Author Carl Ganz explains in detail how to build advanced reporting solutions for Crystal Enterprise/Business Objects XI. He shows how to integrate CE/BO XI with .NET 2.0 and Visual Studio to create more flexible, tailored, and responsive reporting solutions than have previously been possible. In short, youll surpass what you thought you could achieve, and learn to create almost any imaginable reporting solution that Business Objects XI can handle.

BusinessObjects XI is a powerful middleware server product that allows you to distribute your Crystal Reports and BusinessObjects reports to the enterprise. Out of the box it offers an intuitive, feature-rich front end that allows system administrators to load reports to the repository as well as schedule them to run, track report histories, send notifications, monitor events, and many other features as well. It also offers a powerful object model that allows you to create custom solutions for your enterprise applications. It is this object model that is the topic of this book.

Though the interface is quite intuitive, the object model definitely is not. While the documentation and sample code have improved dramatically since the first release, it’s still not at the quality level worthy of a product in this price range. My hope is that this book fills in that gap. BO XI does not offer the solutions out of the box that SQL Server Reporting Services offers. Currently, it’s the Catch-22 of the reporting world. BusinessObjects offers a slick, mature interface with a clumsy server object model (with no canned service-oriented programming solutions) and a poorly documented programming interface. SQL Server Reporting Services offers an ever-improving-but-stillnot-close-to-a-Crystal-Reports-replacement interface with awell-documented and easy-to-use object model with server solutions provided right out of the box.

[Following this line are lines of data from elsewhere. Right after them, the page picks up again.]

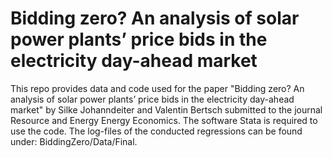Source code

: # Bidding zero? An analysis of solar power plants’ price bids in the electricity day-ahead market
This repo provides data and code used for the paper "Bidding zero? An analysis of solar power plants’ price bids in the electricity day-ahead market" 
by Silke Johanndeiter and Valentin Bertsch submitted to the journal Resource and Energy Energy Economics. The software Stata is required to use the code.
The log-files of the conducted regressions can be found under: BiddingZero/Data/Final.
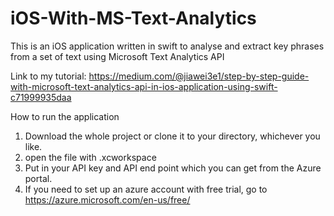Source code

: # iOS-With-MS-Text-Analytics
This is an iOS application written in swift to analyse and extract key phrases from a set of text using Microsoft Text Analytics API


Link to my tutorial: https://medium.com/@jiawei3e1/step-by-step-guide-with-microsoft-text-analytics-api-in-ios-application-using-swift-c71999935daa


How to run the application

1. Download the whole project or clone it to your directory, whichever you like.
2. open the file with .xcworkspace
3. Put in your API key and API end point which you can get from the Azure portal.
4. If you need to set up an azure account with free trial, go to https://azure.microsoft.com/en-us/free/
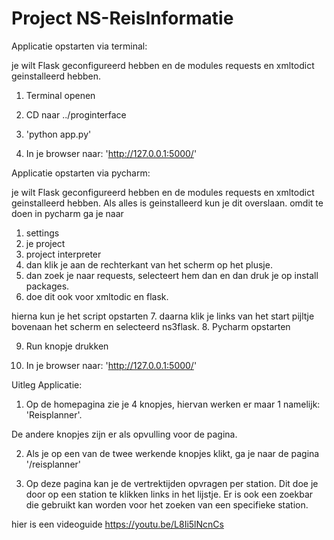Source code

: # Project NS-ReisInformatie
Applicatie opstarten via terminal:

je wilt Flask geconfigureerd hebben en de modules requests en xmltodict geinstalleerd hebben.

1. Terminal openen

2. CD naar ../proginterface

3. 'python app.py'

4. In je browser naar: 'http://127.0.0.1:5000/'



Applicatie opstarten via pycharm:

je wilt Flask geconfigureerd hebben en de modules requests en xmltodict geinstalleerd hebben.
 Als alles is geinstalleerd kun je dit overslaan.
omdit te doen in pycharm ga je naar
1. settings
2. je project
3. project interpreter 
4. dan klik je aan de rechterkant van het scherm op het plusje.
5. dan zoek je naar requests, selecteert hem dan en dan druk je op install packages.
6. doe dit ook voor xmltodic en flask.

hierna kun je het script opstarten
7. daarna klik je links van het start pijltje bovenaan het scherm en selecteerd ns3flask.
8. Pycharm opstarten

9. Run knopje drukken

10. In je browser naar: 'http://127.0.0.1:5000/'



Uitleg Applicatie:

1. Op de homepagina zie je 4 knopjes, hiervan werken er maar 1 namelijk: 'Reisplanner'.

De andere knopjes zijn er als opvulling voor de pagina.

2. Als je op een van de twee werkende knopjes klikt, ga je naar de pagina '/reisplanner'

3. Op deze pagina kan je de vertrektijden opvragen per station. Dit doe je door op een station te klikken links in het lijstje. 
Er is ook een zoekbar die gebruikt kan worden voor het zoeken van een specifieke station.

hier is een videoguide 
https://youtu.be/L8Ii5lNcnCs
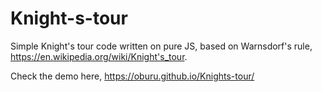 # Knight-s-tour
Simple Knight's tour code written on pure JS, based on Warnsdorf's rule, https://en.wikipedia.org/wiki/Knight's_tour.

Check the demo here, https://oburu.github.io/Knights-tour/
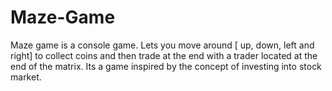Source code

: # Maze-Game
Maze game is a console game. Lets you move around [ up, down, left and right] to collect coins and then trade at the end with a trader located at the end of the matrix.  Its a game inspired by the concept of investing into stock market.
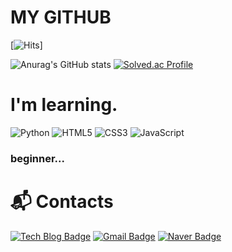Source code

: # MY GITHUB
[![Hits](https://hits.seeyoufarm.com/api/count/incr/badge.svg?url=https%3A%2F%2Fgithub.com%2Fkaffu0424&count_bg=%23AAF0EE&title_bg=%23F6E3F1&icon=rss.svg&icon_color=%230A0A0A&title=hits&edge_flat=false)]

![Anurag's GitHub stats](https://github-readme-stats.vercel.app/api?username=kaffu0424&show_icons=true&theme=radical) [![Solved.ac Profile](http://mazassumnida.wtf/api/generate_badge?boj=kaffu)](https://solved.ac/kaffu)

# I'm learning.
![Python](http://img.shields.io/badge/Python-3776AB.svg?&style=for-the-badge&logo=Python&logoColor=white)
![HTML5](http://img.shields.io/badge/HTML5-E34F26.svg?&style=for-the-badge&logo=HTML5&logoColor=white)
![CSS3](http://img.shields.io/badge/CSS3-1572B6.svg?&style=for-the-badge&logo=CSS3&logoColor=white)
![JavaScript](http://img.shields.io/badge/JavaScript-F7DF1E.svg?&style=for-the-badge&logo=JavaScript&logoColor=white)


### beginner...

# :mailbox_with_mail: Contacts
[![Tech Blog Badge](https://img.shields.io/badge/-Tech%20blog-black?style=flat-square&logo=github&link=https://github.com/kaffu0424/)](https://github.com/kaffu0424/)
[![Gmail Badge](https://img.shields.io/badge/Gmail-d14836??style=flat-square&logo=Gmail&logoColor=white&link=mailto:vvbbnbv@gmail.com/)](mailto:vvbbnbv@gmail.com/)
[![Naver Badge](https://img.shields.io/badge/Naver-03C75A?style=flat-square&logo=Naver&logoColor=white&link=mailto:kaffu@naver.com/)](mailto:kaffu@naver.com/)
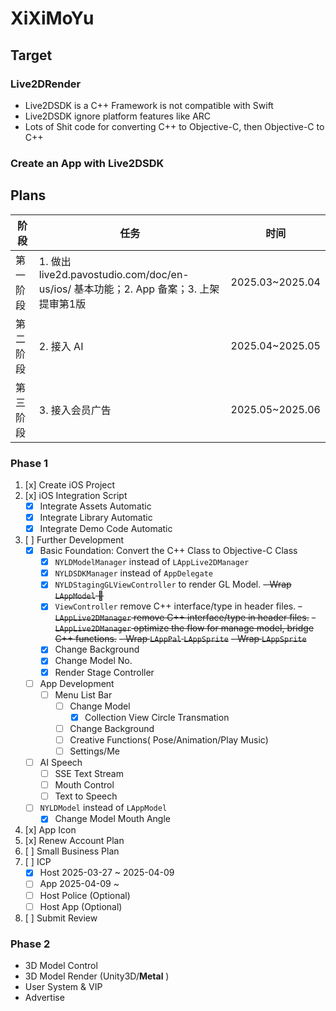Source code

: # XiXiMoYu
## Target
### Live2DRender
- Live2DSDK is a C++ Framework is not compatible with Swift
- Live2DSDK ignore platform features like ARC
- Lots of Shit code for converting C++ to Objective-C,  then Objective-C to C++
### Create an App with Live2DSDK

## Plans
| 阶段     | 任务     |时间|
|----------|----------|----------|
| 第一阶段  | 1. 做出 live2d.pavostudio.com/doc/en-us/ios/ 基本功能；2. App 备案；3. 上架提审第1版 | 2025.03~2025.04 |
| 第二阶段  | 2. 接入 AI | 2025.04~2025.05 |
| 第三阶段  | 3. 接入会员广告 | 2025.05~2025.06 |

### Phase 1
1. [x] Create iOS Project 
2. [x] iOS Integration Script
    - [x] Integrate Assets Automatic
    - [x] Integrate Library Automatic 
    - [x] Integrate Demo Code Automatic
3. [ ] Further Development
    - [x] Basic Foundation: Convert the C++ Class to Objective-C Class
        - [x] `NYLDModelManager` instead of `LAppLive2DManager`
        - [x] `NYLDSDKManager` instead of `AppDelegate`
        - [x] `NYLDStagingGLViewController` to render GL Model.
        ~~- Wrap `LAppModel` 🌟~~
        - [x] `ViewController` remove C++ interface/type in header files.
        ~~- `LAppLive2DManager`  remove C++ interface/type in header files.~~
        ~~- `LAppLive2DManager` optimize the flow for manage model, bridge C++ functions.~~
        ~~- Wrap `LAppPal` `LAppSprite`~~
        ~~- Wrap `LAppSprite`~~
        - [x] Change Background
        - [x] Change Model No.
        - [x] Render Stage Controller

    - [ ] App Development
        - [ ] Menu List Bar
            - [ ] Change Model
                - [x] Collection View Circle Transmation
            - [ ] Change Background
            - [ ] Creative Functions( Pose/Animation/Play Music)
            - [ ] Settings/Me
    - [ ] AI Speech
        - [ ] SSE Text Stream
        - [ ] Mouth Control
        - [ ] Text to Speech

    - [ ] `NYLDModel` instead of `LAppModel`
        - [x] Change Model Mouth Angle

4. [x] App Icon
5. [x] Renew Account Plan 
6. [ ] Small Business Plan
7. [ ] ICP
    - [x] Host 2025-03-27 ~ 2025-04-09
    - [ ] App 2025-04-09 ~ 
    - [ ] Host Police (Optional)
    - [ ] Host App (Optional)
8. [ ] Submit Review

### Phase 2
- 3D Model Control
- 3D Model Render (Unity3D/**Metal** )
- User System & VIP
- Advertise
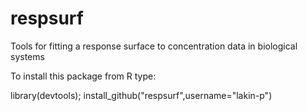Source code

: respsurf
========

Tools for fitting a response surface to concentration data in biological systems

To install this package from R type:

library(devtools); install_github("respsurf",username="lakin-p")
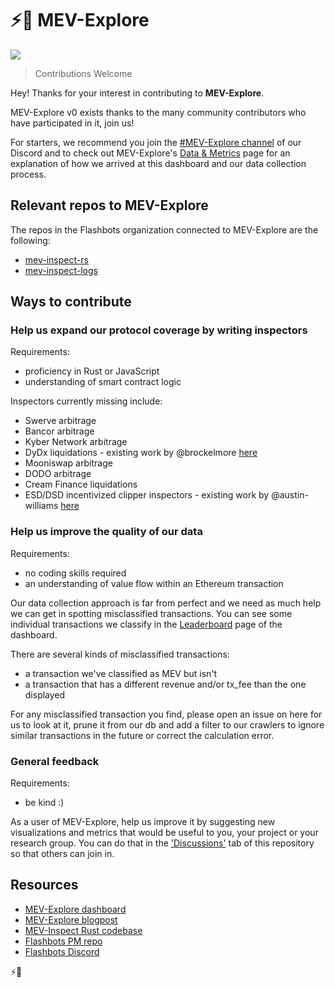 
# ⚡️🤖 MEV-Explore

![](https://rawcdn.githack.com/sambacha/mev-explore-public/b72dcb655f54950f81625f4ede6ca515d2a3a1ab/mev_explore_meme.png)

> Contributions Welcome

Hey! Thanks for your interest in contributing to **MEV-Explore**. 

MEV-Explore v0 exists thanks to the many community contributors who have participated in it, join us!

For starters, we recommend you join the [#MEV-Explore channel](https://discord.gg/7hvTycdNcK) of our Discord and to check out MEV-Explore's [Data & Metrics](https://explore.flashbots.net/data-metrics) page for an explanation of how we arrived at this dashboard and our data collection process.

## Relevant repos to MEV-Explore
The repos in the Flashbots organization connected to MEV-Explore are the following:

* [mev-inspect-rs](https://github.com/flashbots/mev-inspect-rs)
* [mev-inspect-logs](https://github.com/flashbots/mev-inspect-logs)

## Ways to contribute

### Help us expand our protocol coverage by writing inspectors

Requirements: 
* proficiency in Rust or JavaScript
* understanding of smart contract logic

Inspectors currently missing include:
* Swerve arbitrage
* Bancor arbitrage
* Kyber Network arbitrage
* DyDx liquidations - existing work by @brockelmore [here](https://github.com/flashbots/mev-inspect-logs/blob/main/scripts/getDydxLiqs.js)
* Mooniswap arbitrage
* DODO arbitrage
* Cream Finance liquidations
* ESD/DSD incentivized clipper inspectors - existing work by @austin-williams [here](https://github.com/flashbots/mev-inspect-logs/issues/1)


### Help us improve the quality of our data

Requirements:
* no coding skills required
* an understanding of value flow within an Ethereum transaction

Our data collection approach is far from perfect and we need as much help we can get in spotting misclassified transactions. You can see some individual transactions we classify in the [Leaderboard](https://explore.flashbots.net/leaderboard) page of the dashboard.

There are several kinds of misclassified transactions:
* a transaction we've classified as MEV but isn't
* a transaction that has a different revenue and/or tx_fee than the one displayed

For any misclassified transaction you find, please open an issue on here for us to look at it, prune it from our db and add a filter to our crawlers to ignore similar transactions in the future or correct the calculation error.

### General feedback 

Requirements:
* be kind :)

As a user of MEV-Explore, help us improve it by suggesting new visualizations and metrics that would be useful to you, your project or your research group. You can do that in the ['Discussions'](https://github.com/flashbots/mev-explore-public/discussions) tab of this repository so that others can join in.


## Resources

* [MEV-Explore dashboard](https://explore.flashbots.net)
* [MEV-Explore blogpost](https://medium.com/flashbots/quantifying-mev-introducing-mev-explore-v0-5ccbee0f6d02)
* [MEV-Inspect Rust codebase](https://github.com/flashbots/mev-inspect-rs)
* [Flashbots PM repo](https://github.com/flashbots/pm)
* [Flashbots Discord](https://discord.gg/7hvTycdNcK)

⚡️🤖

Crystal Reports was first released in 1991 and has been bundled with Visual Basic starting with the 3.0 release in 1993. This relationship has continued through the 2.0 release of Visual Studio .NET in 2006. Of course, since Microsoft released SQL Server Reporting Services in 2002, where the Microsoft/Crystal relationship is ultimately going still remains to be seen. In 2002, Crystal Decisions released the first version of its enterprise server known as Crystal Enterprise 8. This was really version 1 of the enterprise product as the number 8 was used to keep the version numbering in sync with the incarnation of Crystal Reports on the market at the time. In 2003, Business Objects purchased Crystal Decisions and began the rebranding effort toward the BusinessObjects name. The current incarnation of the server product, BusinessObjects XI Release 2, is a synthesis of server technologies that supports both Crystal Reports XI and Business Objects 6.5. The Crystal Reports product has even been enhanced to access BusinessObjects universes.